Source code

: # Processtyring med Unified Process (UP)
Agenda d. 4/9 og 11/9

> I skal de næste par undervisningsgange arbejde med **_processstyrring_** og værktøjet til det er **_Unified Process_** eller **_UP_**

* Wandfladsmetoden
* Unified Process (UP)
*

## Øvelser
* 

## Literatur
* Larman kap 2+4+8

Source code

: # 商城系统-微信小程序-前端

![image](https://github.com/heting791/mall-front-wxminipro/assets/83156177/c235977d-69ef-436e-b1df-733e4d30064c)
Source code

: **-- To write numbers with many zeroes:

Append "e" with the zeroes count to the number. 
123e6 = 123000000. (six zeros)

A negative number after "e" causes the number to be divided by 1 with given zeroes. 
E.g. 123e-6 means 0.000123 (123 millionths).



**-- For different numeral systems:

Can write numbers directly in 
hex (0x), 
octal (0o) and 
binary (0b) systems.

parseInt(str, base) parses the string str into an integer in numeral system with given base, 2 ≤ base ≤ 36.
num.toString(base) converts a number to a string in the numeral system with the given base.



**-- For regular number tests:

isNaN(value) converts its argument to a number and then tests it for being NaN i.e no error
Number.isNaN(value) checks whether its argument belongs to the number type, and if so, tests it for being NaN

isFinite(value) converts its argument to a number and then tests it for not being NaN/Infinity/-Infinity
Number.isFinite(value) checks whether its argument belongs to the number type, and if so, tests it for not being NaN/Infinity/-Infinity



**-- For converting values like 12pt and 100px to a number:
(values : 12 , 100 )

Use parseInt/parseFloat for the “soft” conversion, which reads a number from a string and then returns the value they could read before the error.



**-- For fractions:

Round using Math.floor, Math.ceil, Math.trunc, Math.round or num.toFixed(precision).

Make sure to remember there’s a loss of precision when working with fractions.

+++

§ TASK BRIEF
Provide the number of lines in the preceding entries that include the string "then", with no other words.

§ WRITTEN SOLUTION
3